Of course, it should also be noted that Nash led Phoenix to three Western Conference finals appearances and has kept the team relevant despite a mass exodus of talent in recent years.
After three championships and Shaquille O'Neal's departure, it seemed only logical that the Lakers would re-sign Kobe Bryant in the summer of 2004. And while he briefly flirted with the Clippers, Bryant agreed to a seven-year deal and will likely finish his career in purple and gold.
Bryant would win two more rings and two scoring titles during that stretch. He is universally regarded as one of the 20 best players in NBA history.
While some of it may have been for "services rendered," Michael Jordan signed a one-year, $30.14 million deal in 1996—the highest single-season contract in NBA history to that point (he would sign a one-year, $33.14 million deal the next year).
The results justify the contract: In 1997, the Bulls would win their fifth title in the Jordan era and carve out their place among the NBA's all-time dynasties.

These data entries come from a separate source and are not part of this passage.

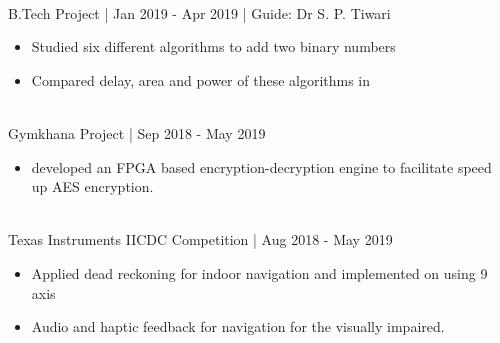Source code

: \documentclass[]{resume}
\begin{document}
\begin{minipage}[t]{0.69\textwidth}
\vspace{-0.8em}
\hspace{0.5em}
\\
\hspace*{0.5em} B.Tech Project | Jan 2019 - Apr 2019 | Guide: Dr S. P. Tiwari\\ 
\vspace{-2em}
\descript{}
\begin{itemize}
    \item Studied six different algorithms to add two binary numbers 
    \vspace{-0.6em}\\
    \item Compared delay, area and power of these algorithms in 
\end{itemize}
\sectionsep

\vspace{-0.8em}
\hspace{0.5em}
\\
\hspace*{0.5em} Gymkhana Project | Sep 2018 - May 2019   \\ 
\vspace{-2em}
\descript{}
\begin{itemize}
    \item developed an FPGA based encryption-decryption engine to facilitate speed up AES encryption.
\end{itemize}
\sectionsep

\vspace{-0.8em}
\hspace{0.5em}
\\
\hspace*{0.7em}Texas Instruments IICDC Competition | Aug 2018 - May 2019\\ 
\vspace{-2em}
\descript{}
\begin{itemize}
    \item Applied dead reckoning for indoor navigation and implemented on  using 9 axis 
    \vspace{-0.6em}\\
    \item Audio and haptic feedback for navigation for the visually impaired.
\end{itemize}
\sectionsep
\vspace{-1.8em}


\end{minipage}
\end{document}
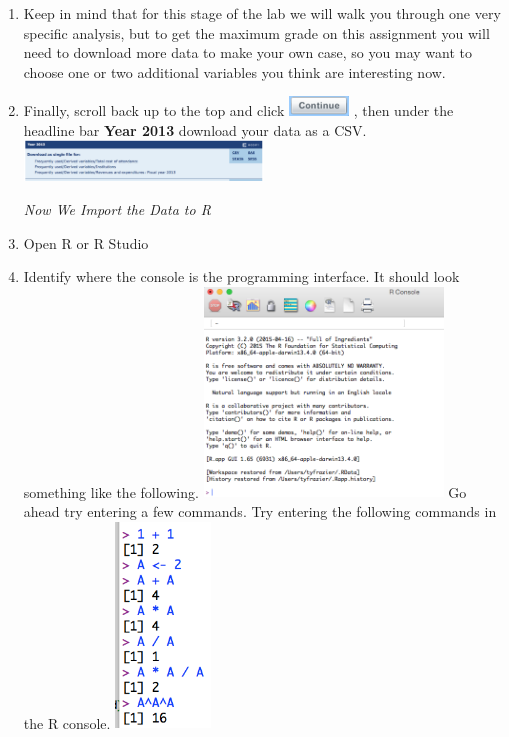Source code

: \documentclass{article}
\newcommand{\proglang}[1]{\textsf{#1}}
\begin{document}
{\begin{enumerate}[leftmargin=15mm]
\item Keep in mind that for this stage of the lab we will walk you through one very specific analysis, but to get the maximum grade on this assignment you will need to download more data to make your own case, so you may want to choose one or two additional variables you think are interesting now.

\item Finally, scroll back up to the top and click \includegraphics[width=0.125\textwidth]{continue2.png} , then under the headline bar \textbf{Year 2013} download your data as a CSV. \includegraphics[width=0.5\textwidth]{csv.png}


\vspace{4mm}
\setlength{\leftskip}{0cm}
\textit{Now We Import the Data to R}

\item Open \proglang{R} or R Studio

\item Identify where the console is the programming interface.  It should look something like the following.  \includegraphics[width=0.5\textwidth]{console.png}  Go ahead try entering a few commands.  Try entering the following commands in the R console.  \includegraphics[width=0.2\textwidth]{A.png}


\end{enumerate}}
\end{document}
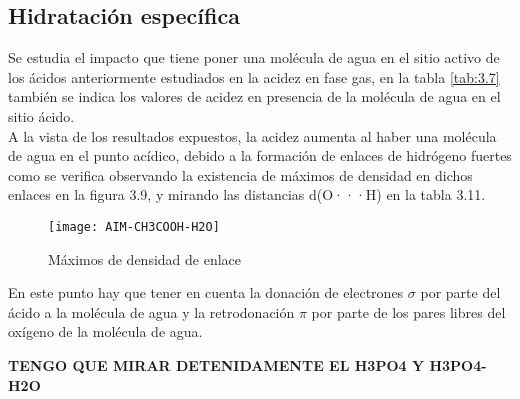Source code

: \subsection{Hidratación específica}
Se estudia el impacto que tiene poner una molécula de agua en el sitio activo de los ácidos anteriormente estudiados en la acidez en fase gas, en la tabla \ref{tab:3.7} también se indica los valores de acidez en presencia de la molécula de agua en el sitio ácido.\\
A la vista de los resultados expuestos, la acidez aumenta al haber una molécula de agua en el punto acídico, debido a la formación de enlaces de hidrógeno fuertes como se verifica observando la existencia de máximos de densidad en dichos enlaces en la figura 3.9, y mirando las distancias d(O···H)  en la tabla 3.11.

\begin{figure} [H]
	\centering
	\texttt{[image: AIM-CH3COOH-H2O]}\cite{AIM}
	\caption{Máximos de densidad de enlace}
\end{figure}

 En este punto hay que tener en cuenta la donación de electrones $\sigma$ por parte del ácido a la molécula de agua y la retrodonación $\pi$ por parte de los pares libres del oxígeno de la molécula de agua.


{\bfseries TENGO QUE MIRAR DETENIDAMENTE EL H3PO4 Y H3PO4-H2O}

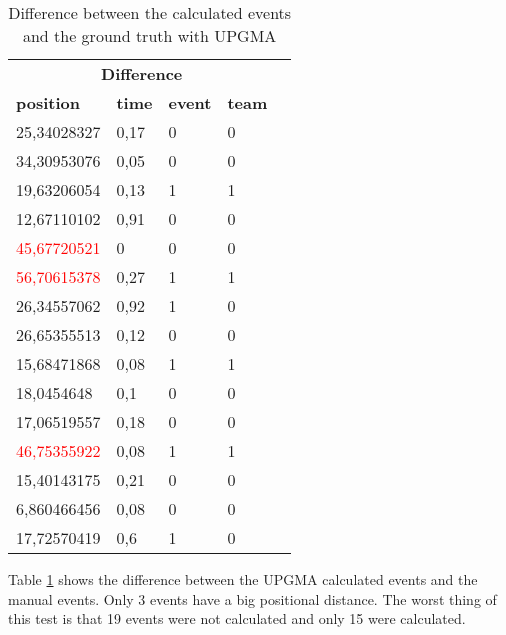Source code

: \begin{table}[H]
    \begin{center}
		\begin{tabular}{|l|l|l|l|l}
			\hline
            \multicolumn{4}{|c|}{\large \textbf{Difference}} \\
			\hhline{====}
			\textbf{position} & \textbf{time} & \textbf{event} & \textbf{team} \\
			\hline
			25,34028327 & 0,17 & 0 & 0\\
			\hline
            34,30953076 & 0,05 & 0 & 0\\
			\hline
            19,63206054 & 0,13 & 1 & 1\\
			\hline
            12,67110102 & 0,91 & 0 & 0\\
			\hline
            \textcolor{red}{45,67720521} & 0 & 0 & 0\\
			\hline
            \textcolor{red}{56,70615378} & 0,27 & 1 & 1\\
			\hline
            26,34557062 & 0,92 & 1 & 0\\
			\hline
            26,65355513 & 0,12 & 0 & 0\\
			\hline
            15,68471868 & 0,08 & 1 & 1\\
			\hline
            18,0454648 & 0,1 & 0 & 0\\
			\hline
            17,06519557 & 0,18 & 0 & 0\\
			\hline
            \textcolor{red}{46,75355922} & 0,08 & 1 & 1\\
			\hline
            15,40143175 & 0,21 & 0 & 0\\
			\hline
            6,860466456 & 0,08 & 0 & 0\\
			\hline
            17,72570419 & 0,6 & 1 & 0\\
			\hline
		\end{tabular}
    \end{center}
    \caption{Difference between the calculated events and the ground truth with UPGMA}
    \label{fig:diff:sec:UPGMA}
\end{table}

Table \ref{fig:diff:sec:UPGMA} shows the difference between the UPGMA calculated events and the manual events. Only 3 events have a big positional distance. The worst thing of this test is that 19 events were not calculated and only 15 were calculated.



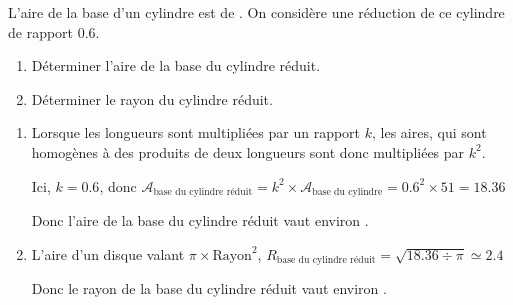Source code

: \begin{exercice*}
    L'aire de la base d'un cylindre est de .
    On considère une réduction de ce cylindre de rapport \num{0.6}.
    \begin{enumerate}
        \item Déterminer l'aire de la base du cylindre réduit.
        \item Déterminer le rayon du cylindre réduit.
    \end{enumerate}
\end{exercice*}
\begin{corrige}
    \begin{enumerate}
        \item Lorsque les longueurs sont multipliées par un rapport $k$, les aires, qui sont homogènes à 
    des produits de deux longueurs sont donc multipliées par $k^2$.

    Ici, $k=\num{0.6}$, donc $\mathcal{A}_{\text{base du cylindre réduit}} = k^2\times \mathcal{A}_{\text{base du cylindre}} = \num{0.6}^2\times 51 = \num{18.36}$

    Donc l'aire de la base du cylindre réduit vaut environ .
        \item L'aire d'un disque valant $\pi \times \text{Rayon}^2$, $R_\text{base du cylindre réduit}=\sqrt{\num{18.36}\div\pi} \simeq \num{2.4}$

    Donc le rayon de la base du cylindre réduit vaut environ .
    \end{enumerate}
\end{corrige}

The Spurs only won one title during the length of Tim Duncan's second contract, but the four-year deal was a precursor for a seven-year deal that has kept Duncan in a San Antonio uniform for his entire career.
More importantly, the reasonable length of the deal made Duncan's salary hit cap-friendly, allowing the Spurs to surround him with the talent which led to the team's 2003 championship.
When Shaquille O'Neal left the Magic Kingdom for Hollywood, the Lakers immediately became relevant again.
One of the league's first dominant players to switch teams via free agency, O'Neal—who piled up a ridiculous number of individual accolades with the Lakers—would lead Los Angeles to three NBA titles (alongside Kobe Bryant) as he became an almost larger-than-life figure.
The fallout from "The Decision" will linger with LeBron James for the rest of his life, but the fact remains that the Miami Heat made the smartest decision ever when the team signed him in the summer of 2010.
Since taking his talents to South Beach two years ago, all James has done is win regular-season and NBA Finals MVP awards, lead his team to two NBA Finals and capture the Larry O'Brien trophy this past June.
And despite the objections of many, it doesn't look like the party is over quite yet.